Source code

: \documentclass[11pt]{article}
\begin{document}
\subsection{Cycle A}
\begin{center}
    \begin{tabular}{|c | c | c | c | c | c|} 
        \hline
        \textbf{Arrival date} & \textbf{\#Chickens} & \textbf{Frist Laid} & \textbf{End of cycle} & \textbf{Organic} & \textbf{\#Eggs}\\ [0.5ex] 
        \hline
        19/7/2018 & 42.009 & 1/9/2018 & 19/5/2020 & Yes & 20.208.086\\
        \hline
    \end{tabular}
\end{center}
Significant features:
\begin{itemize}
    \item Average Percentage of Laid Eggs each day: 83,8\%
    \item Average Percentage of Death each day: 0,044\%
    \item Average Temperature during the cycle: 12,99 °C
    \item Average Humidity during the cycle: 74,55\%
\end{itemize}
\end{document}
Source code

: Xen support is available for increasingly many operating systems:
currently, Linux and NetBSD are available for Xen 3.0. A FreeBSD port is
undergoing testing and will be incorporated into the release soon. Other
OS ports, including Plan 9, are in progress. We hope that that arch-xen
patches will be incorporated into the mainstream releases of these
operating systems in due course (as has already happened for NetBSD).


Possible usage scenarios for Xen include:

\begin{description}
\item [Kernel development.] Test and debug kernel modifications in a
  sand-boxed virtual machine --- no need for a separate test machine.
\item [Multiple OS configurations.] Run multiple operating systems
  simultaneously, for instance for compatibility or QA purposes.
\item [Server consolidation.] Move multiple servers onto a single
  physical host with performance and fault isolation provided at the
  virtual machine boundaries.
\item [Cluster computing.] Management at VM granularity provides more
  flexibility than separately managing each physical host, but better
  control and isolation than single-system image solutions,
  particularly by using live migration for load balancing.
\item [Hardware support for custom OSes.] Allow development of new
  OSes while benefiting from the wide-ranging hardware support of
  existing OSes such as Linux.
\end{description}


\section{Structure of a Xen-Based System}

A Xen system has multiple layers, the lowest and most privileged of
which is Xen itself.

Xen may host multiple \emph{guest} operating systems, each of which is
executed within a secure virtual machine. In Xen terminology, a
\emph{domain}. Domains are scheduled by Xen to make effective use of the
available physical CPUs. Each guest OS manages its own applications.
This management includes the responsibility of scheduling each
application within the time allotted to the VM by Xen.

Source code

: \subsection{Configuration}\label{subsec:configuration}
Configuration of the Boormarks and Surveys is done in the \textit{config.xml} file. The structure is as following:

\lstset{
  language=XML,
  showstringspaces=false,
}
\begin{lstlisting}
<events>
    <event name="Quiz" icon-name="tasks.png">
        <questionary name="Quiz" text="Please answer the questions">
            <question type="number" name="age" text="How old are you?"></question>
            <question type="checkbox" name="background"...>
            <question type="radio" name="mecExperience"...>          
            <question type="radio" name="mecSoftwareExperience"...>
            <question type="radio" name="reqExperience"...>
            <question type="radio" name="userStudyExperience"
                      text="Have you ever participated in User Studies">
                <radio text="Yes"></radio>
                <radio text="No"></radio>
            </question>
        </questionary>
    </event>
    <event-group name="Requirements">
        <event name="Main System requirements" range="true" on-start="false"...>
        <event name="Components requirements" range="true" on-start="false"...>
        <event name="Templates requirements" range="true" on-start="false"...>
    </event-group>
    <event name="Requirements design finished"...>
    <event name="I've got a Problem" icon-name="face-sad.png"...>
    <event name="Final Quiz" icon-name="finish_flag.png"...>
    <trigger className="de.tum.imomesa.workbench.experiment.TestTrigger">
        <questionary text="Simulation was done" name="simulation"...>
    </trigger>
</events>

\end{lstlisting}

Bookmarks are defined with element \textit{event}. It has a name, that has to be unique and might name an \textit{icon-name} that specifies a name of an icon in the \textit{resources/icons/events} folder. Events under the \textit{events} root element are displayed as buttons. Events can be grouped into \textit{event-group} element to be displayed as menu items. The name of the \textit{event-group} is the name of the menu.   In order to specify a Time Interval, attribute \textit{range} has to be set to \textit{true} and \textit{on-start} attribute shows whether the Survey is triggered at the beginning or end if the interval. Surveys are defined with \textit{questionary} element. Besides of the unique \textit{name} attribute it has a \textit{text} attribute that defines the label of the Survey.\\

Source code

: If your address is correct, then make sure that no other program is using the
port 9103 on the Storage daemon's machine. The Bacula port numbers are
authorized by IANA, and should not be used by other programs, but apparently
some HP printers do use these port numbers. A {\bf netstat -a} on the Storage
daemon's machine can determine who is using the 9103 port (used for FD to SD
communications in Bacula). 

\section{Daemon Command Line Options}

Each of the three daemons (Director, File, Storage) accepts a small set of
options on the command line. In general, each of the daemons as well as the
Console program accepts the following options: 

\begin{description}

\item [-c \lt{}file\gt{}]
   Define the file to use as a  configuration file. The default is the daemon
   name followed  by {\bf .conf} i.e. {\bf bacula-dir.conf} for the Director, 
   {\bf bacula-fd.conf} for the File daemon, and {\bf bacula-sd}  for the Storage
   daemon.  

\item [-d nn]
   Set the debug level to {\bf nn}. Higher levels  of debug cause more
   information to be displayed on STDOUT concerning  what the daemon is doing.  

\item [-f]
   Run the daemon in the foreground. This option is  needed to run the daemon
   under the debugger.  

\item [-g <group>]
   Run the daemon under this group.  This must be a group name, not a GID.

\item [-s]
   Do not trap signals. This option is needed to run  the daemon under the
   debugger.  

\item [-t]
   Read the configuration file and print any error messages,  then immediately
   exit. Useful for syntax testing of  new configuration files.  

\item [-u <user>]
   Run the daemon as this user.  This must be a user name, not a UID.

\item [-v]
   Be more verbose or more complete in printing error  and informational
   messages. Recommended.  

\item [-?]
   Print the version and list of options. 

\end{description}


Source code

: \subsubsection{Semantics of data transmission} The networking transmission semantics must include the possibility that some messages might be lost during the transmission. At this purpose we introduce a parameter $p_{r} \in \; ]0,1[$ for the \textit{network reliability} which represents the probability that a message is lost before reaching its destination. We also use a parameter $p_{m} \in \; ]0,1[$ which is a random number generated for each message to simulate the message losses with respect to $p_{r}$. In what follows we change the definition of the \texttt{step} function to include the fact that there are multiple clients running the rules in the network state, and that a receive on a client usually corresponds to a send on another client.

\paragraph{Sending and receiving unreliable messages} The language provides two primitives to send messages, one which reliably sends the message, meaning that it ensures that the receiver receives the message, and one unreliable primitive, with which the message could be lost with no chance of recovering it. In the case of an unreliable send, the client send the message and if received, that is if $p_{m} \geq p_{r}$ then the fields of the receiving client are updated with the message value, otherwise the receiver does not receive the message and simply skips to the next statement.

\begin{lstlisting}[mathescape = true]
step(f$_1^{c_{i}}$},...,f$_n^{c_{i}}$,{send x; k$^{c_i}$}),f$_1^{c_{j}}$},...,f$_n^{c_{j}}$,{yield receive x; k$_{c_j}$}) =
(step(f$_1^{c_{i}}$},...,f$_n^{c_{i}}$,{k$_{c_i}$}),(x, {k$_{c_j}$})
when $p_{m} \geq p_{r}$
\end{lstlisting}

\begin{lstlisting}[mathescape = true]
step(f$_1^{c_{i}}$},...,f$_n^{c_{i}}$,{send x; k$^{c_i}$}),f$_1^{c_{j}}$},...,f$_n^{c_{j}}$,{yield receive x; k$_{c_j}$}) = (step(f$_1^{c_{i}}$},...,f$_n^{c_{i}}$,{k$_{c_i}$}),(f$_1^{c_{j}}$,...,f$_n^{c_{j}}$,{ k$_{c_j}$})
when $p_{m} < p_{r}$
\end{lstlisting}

> _Aim of the exercise_
Return all the lines shown above, word for word.

> _Output_
Source code

: \documentclass[11pt]{article}
\begin{document}
\subsection{Cycle A}
\begin{center}
    \begin{tabular}{|c | c | c | c | c | c|} 
        \hline
        \textbf{Arrival date} & \textbf{\#Chickens} & \textbf{Frist Laid} & \textbf{End of cycle} & \textbf{Organic} & \textbf{\#Eggs}\\ [0.5ex] 
        \hline
        19/7/2018 & 42.009 & 1/9/2018 & 19/5/2020 & Yes & 20.208.086\\
        \hline
    \end{tabular}
\end{center}
Significant features:
\begin{itemize}
    \item Average Percentage of Laid Eggs each day: 83,8\%
    \item Average Percentage of Death each day: 0,044\%
    \item Average Temperature during the cycle: 12,99 °C
    \item Average Humidity during the cycle: 74,55\%
\end{itemize}
\end{document}
Source code

: Xen support is available for increasingly many operating systems:
currently, Linux and NetBSD are available for Xen 3.0. A FreeBSD port is
undergoing testing and will be incorporated into the release soon. Other
OS ports, including Plan 9, are in progress. We hope that that arch-xen
patches will be incorporated into the mainstream releases of these
operating systems in due course (as has already happened for NetBSD).


Possible usage scenarios for Xen include:

\begin{description}
\item [Kernel development.] Test and debug kernel modifications in a
  sand-boxed virtual machine --- no need for a separate test machine.
\item [Multiple OS configurations.] Run multiple operating systems
  simultaneously, for instance for compatibility or QA purposes.
\item [Server consolidation.] Move multiple servers onto a single
  physical host with performance and fault isolation provided at the
  virtual machine boundaries.
\item [Cluster computing.] Management at VM granularity provides more
  flexibility than separately managing each physical host, but better
  control and isolation than single-system image solutions,
  particularly by using live migration for load balancing.
\item [Hardware support for custom OSes.] Allow development of new
  OSes while benefiting from the wide-ranging hardware support of
  existing OSes such as Linux.
\end{description}


\section{Structure of a Xen-Based System}

A Xen system has multiple layers, the lowest and most privileged of
which is Xen itself.

Xen may host multiple \emph{guest} operating systems, each of which is
executed within a secure virtual machine. In Xen terminology, a
\emph{domain}. Domains are scheduled by Xen to make effective use of the
available physical CPUs. Each guest OS manages its own applications.
This management includes the responsibility of scheduling each
application within the time allotted to the VM by Xen.

Source code

: \subsection{Configuration}\label{subsec:configuration}
Configuration of the Boormarks and Surveys is done in the \textit{config.xml} file. The structure is as following:

\lstset{
  language=XML,
  showstringspaces=false,
}
\begin{lstlisting}
<events>
    <event name="Quiz" icon-name="tasks.png">
        <questionary name="Quiz" text="Please answer the questions">
            <question type="number" name="age" text="How old are you?"></question>
            <question type="checkbox" name="background"...>
            <question type="radio" name="mecExperience"...>          
            <question type="radio" name="mecSoftwareExperience"...>
            <question type="radio" name="reqExperience"...>
            <question type="radio" name="userStudyExperience"
                      text="Have you ever participated in User Studies">
                <radio text="Yes"></radio>
                <radio text="No"></radio>
            </question>
        </questionary>
    </event>
    <event-group name="Requirements">
        <event name="Main System requirements" range="true" on-start="false"...>
        <event name="Components requirements" range="true" on-start="false"...>
        <event name="Templates requirements" range="true" on-start="false"...>
    </event-group>
    <event name="Requirements design finished"...>
    <event name="I've got a Problem" icon-name="face-sad.png"...>
    <event name="Final Quiz" icon-name="finish_flag.png"...>
    <trigger className="de.tum.imomesa.workbench.experiment.TestTrigger">
        <questionary text="Simulation was done" name="simulation"...>
    </trigger>
</events>

\end{lstlisting}

Bookmarks are defined with element \textit{event}. It has a name, that has to be unique and might name an \textit{icon-name} that specifies a name of an icon in the \textit{resources/icons/events} folder. Events under the \textit{events} root element are displayed as buttons. Events can be grouped into \textit{event-group} element to be displayed as menu items. The name of the \textit{event-group} is the name of the menu.   In order to specify a Time Interval, attribute \textit{range} has to be set to \textit{true} and \textit{on-start} attribute shows whether the Survey is triggered at the beginning or end if the interval. Surveys are defined with \textit{questionary} element. Besides of the unique \textit{name} attribute it has a \textit{text} attribute that defines the label of the Survey.\\

Source code

: If your address is correct, then make sure that no other program is using the
port 9103 on the Storage daemon's machine. The Bacula port numbers are
authorized by IANA, and should not be used by other programs, but apparently
some HP printers do use these port numbers. A {\bf netstat -a} on the Storage
daemon's machine can determine who is using the 9103 port (used for FD to SD
communications in Bacula). 

\section{Daemon Command Line Options}

Each of the three daemons (Director, File, Storage) accepts a small set of
options on the command line. In general, each of the daemons as well as the
Console program accepts the following options: 

\begin{description}

\item [-c \lt{}file\gt{}]
   Define the file to use as a  configuration file. The default is the daemon
   name followed  by {\bf .conf} i.e. {\bf bacula-dir.conf} for the Director, 
   {\bf bacula-fd.conf} for the File daemon, and {\bf bacula-sd}  for the Storage
   daemon.  

\item [-d nn]
   Set the debug level to {\bf nn}. Higher levels  of debug cause more
   information to be displayed on STDOUT concerning  what the daemon is doing.  

\item [-f]
   Run the daemon in the foreground. This option is  needed to run the daemon
   under the debugger.  

\item [-g <group>]
   Run the daemon under this group.  This must be a group name, not a GID.

\item [-s]
   Do not trap signals. This option is needed to run  the daemon under the
   debugger.  

\item [-t]
   Read the configuration file and print any error messages,  then immediately
   exit. Useful for syntax testing of  new configuration files.  

\item [-u <user>]
   Run the daemon as this user.  This must be a user name, not a UID.

\item [-v]
   Be more verbose or more complete in printing error  and informational
   messages. Recommended.  

\item [-?]
   Print the version and list of options. 

\end{description}


Source code

: \subsubsection{Semantics of data transmission} The networking transmission semantics must include the possibility that some messages might be lost during the transmission. At this purpose we introduce a parameter $p_{r} \in \; ]0,1[$ for the \textit{network reliability} which represents the probability that a message is lost before reaching its destination. We also use a parameter $p_{m} \in \; ]0,1[$ which is a random number generated for each message to simulate the message losses with respect to $p_{r}$. In what follows we change the definition of the \texttt{step} function to include the fact that there are multiple clients running the rules in the network state, and that a receive on a client usually corresponds to a send on another client.

\paragraph{Sending and receiving unreliable messages} The language provides two primitives to send messages, one which reliably sends the message, meaning that it ensures that the receiver receives the message, and one unreliable primitive, with which the message could be lost with no chance of recovering it. In the case of an unreliable send, the client send the message and if received, that is if $p_{m} \geq p_{r}$ then the fields of the receiving client are updated with the message value, otherwise the receiver does not receive the message and simply skips to the next statement.

\begin{lstlisting}[mathescape = true]
step(f$_1^{c_{i}}$},...,f$_n^{c_{i}}$,{send x; k$^{c_i}$}),f$_1^{c_{j}}$},...,f$_n^{c_{j}}$,{yield receive x; k$_{c_j}$}) =
(step(f$_1^{c_{i}}$},...,f$_n^{c_{i}}$,{k$_{c_i}$}),(x, {k$_{c_j}$})
when $p_{m} \geq p_{r}$
\end{lstlisting}

\begin{lstlisting}[mathescape = true]
step(f$_1^{c_{i}}$},...,f$_n^{c_{i}}$,{send x; k$^{c_i}$}),f$_1^{c_{j}}$},...,f$_n^{c_{j}}$,{yield receive x; k$_{c_j}$}) = (step(f$_1^{c_{i}}$},...,f$_n^{c_{i}}$,{k$_{c_i}$}),(f$_1^{c_{j}}$,...,f$_n^{c_{j}}$,{ k$_{c_j}$})
when $p_{m} < p_{r}$
\end{lstlisting}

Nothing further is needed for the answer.